Noch vor dem eigentlichen Vorspann passiert eine DB-Elektrolok der Baureihe E 16 (1’Do1’, Krauss/BBC, erste Serie 1926/27, zweite Serie 1932/33) mit einem internationalen Schnellzug einen mit Schranken gesicherten Bahnübergang auf der Hauptstrecke München–Salzburg. Womöglich handelt es sich um den F 153/154 „Tauern-Express“ (Ostende–Belgrad) in Richtung München, mutmaßlich im Abschnitt Traunstein–Rosenheim.

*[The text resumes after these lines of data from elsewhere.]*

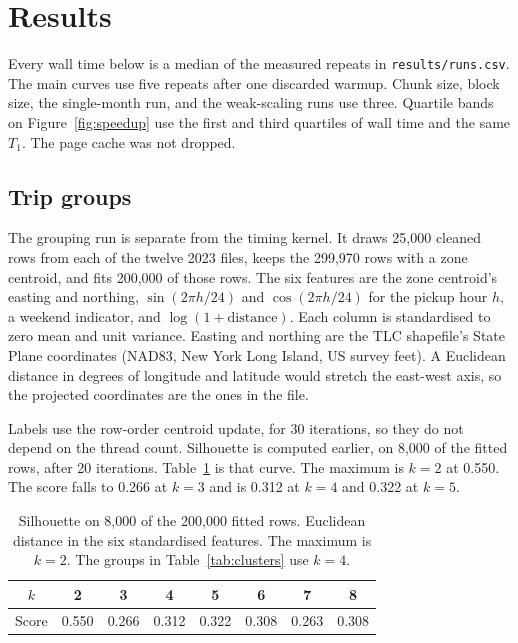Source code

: \section{Results}
\label{sec:results}

Every wall time below is a median of the measured repeats in \texttt{results/runs.csv}. The main curves use five repeats after one discarded warmup. Chunk size, block size, the single-month run, and the weak-scaling runs use three. Quartile bands on Figure~\ref{fig:speedup} use the first and third quartiles of wall time and the same $T_1$. The page cache was not dropped.

\subsection{Trip groups}
\label{sec:clusters}

The grouping run is separate from the timing kernel. It draws 25{,}000 cleaned rows from each of the twelve 2023 files, keeps the 299{,}970 rows with a zone centroid, and fits 200{,}000 of those rows. The six features are the zone centroid's easting and northing, $\sin(2\pi h/24)$ and $\cos(2\pi h/24)$ for the pickup hour $h$, a weekend indicator, and $\log(1 + \text{distance})$. Each column is standardised to zero mean and unit variance. Easting and northing are the TLC shapefile's State Plane coordinates (NAD83, New York Long Island, US survey feet). A Euclidean distance in degrees of longitude and latitude would stretch the east-west axis, so the projected coordinates are the ones in the file.

Labels use the row-order centroid update, for 30 iterations, so they do not depend on the thread count. Silhouette is computed earlier, on 8{,}000 of the fitted rows, after 20 iterations. Table~\ref{tab:sil} is that curve. The maximum is $k = 2$ at 0.550. The score falls to 0.266 at $k = 3$ and is 0.312 at $k = 4$ and 0.322 at $k = 5$.

\begin{table}[ht]
\centering
\caption{Silhouette on 8{,}000 of the 200{,}000 fitted rows. Euclidean distance in the six standardised features. The maximum is $k = 2$. The groups in Table~\ref{tab:clusters} use $k = 4$.}
\label{tab:sil}
\begin{tabular}{cccccccc}
\toprule
$k$ & 2 & 3 & 4 & 5 & 6 & 7 & 8 \\
\midrule
Score & 0.550 & 0.266 & 0.312 & 0.322 & 0.308 & 0.263 & 0.308 \\
\bottomrule
\end{tabular}
\end{table}

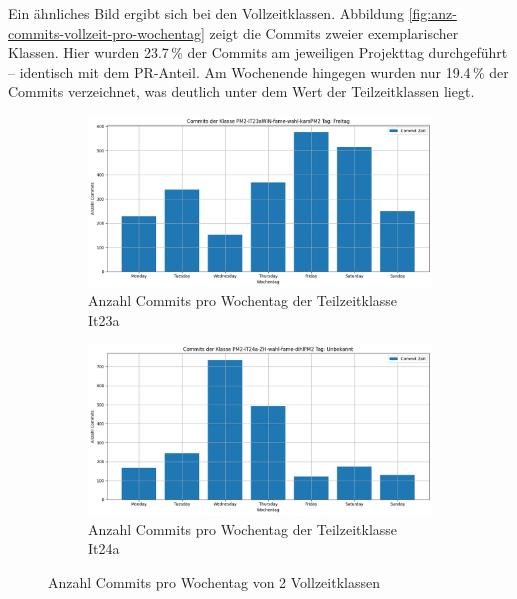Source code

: Ein ähnliches Bild ergibt sich bei den Vollzeitklassen. Abbildung \autoref{fig:anz-commits-vollzeit-pro-wochentag} zeigt die Commits zweier exemplarischer Klassen. Hier wurden 23.7\,\% der Commits am jeweiligen Projekttag durchgeführt – identisch mit dem PR-Anteil. Am Wochenende hingegen wurden nur 19.4\,\% der Commits verzeichnet, was deutlich unter dem Wert der Teilzeitklassen liegt.

\begin{figure}[htbp]
    \centering
    \begin{subfigure}[b]{0.48\textwidth}
        \centering
        \includegraphics[width=\textwidth]{Figures/commits-klasse-per-wochentag-23a.png}
         \caption{Anzahl Commits pro Wochentag der Teilzeitklasse It23a}
        \label{fig:anzahl-commits-pro-wochentag-it23a}
    \end{subfigure}
    \hfill
    \begin{subfigure}[b]{0.48\textwidth}
        \centering
        \includegraphics[width=\textwidth]{Figures/commits-klasse-per-wochentag-24a.png}
         \caption{Anzahl Commits pro Wochentag der Teilzeitklasse It24a}
        \label{fig:anzahl-commits-pro-wochentag-it24a}
    \end{subfigure}
    \caption{Anzahl Commits pro Wochentag von 2 Vollzeitklassen}
    \label{fig:anz-commits-vollzeit-pro-wochentag}
\end{figure}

Demnach läuft gleich hinter der Lok ein CIWL-Schlafwagen (Typ Y), dann ein ÖBB-Schürzenwagen der Gattung AB4üh, gefolgt von der SNCB-Kurswagengruppe und einem CIWL-Speisewagen. Der Hauptprotagonist, zu Beginn bereits im gesetzteren Alter, sitzt derweil in einem Abteil der Polsterklasse. Die bittersüße Erinnerung an Piroschka bildet dann die eigentliche Filmhandlung, nachdem der Zug vor einem geschlossenen Formsignal (Hp 0/Vr 0) angehalten hat. In dieser Einstellung wird zwar wieder eine E 16 gezeigt, jedoch vor einem anderen Zug. Beim zweiten Waggon hinter der Lok handelt es sich jedenfalls um einen DB-Schürzenwagen, wahrscheinlich der Gattung AB4ü-38.

Drehorte

Anno 1955 gestattete die politische Großwetterlage keine Dreharbeiten am Originalschauplatz. Deshalb wurde nach Jugoslawien ausgewichen, welches bereits 1948 aus der Kominform ausgetreten war. Die abendliche Ankunft des Donaudampfers in Budapest musste mittels aufwendiger Modellbauten der beleuchteten Skyline am Pesti rakpart samt Ketten- und Elisabeth-Brücke im Atelier der Bavaria Studios nachgestellt werden, wobei sogar der Autoverkehr auf den beiden Brücken simuliert wurde – ein eindrücklicher wie außergewöhnlicher Special Effect für dieses Genre.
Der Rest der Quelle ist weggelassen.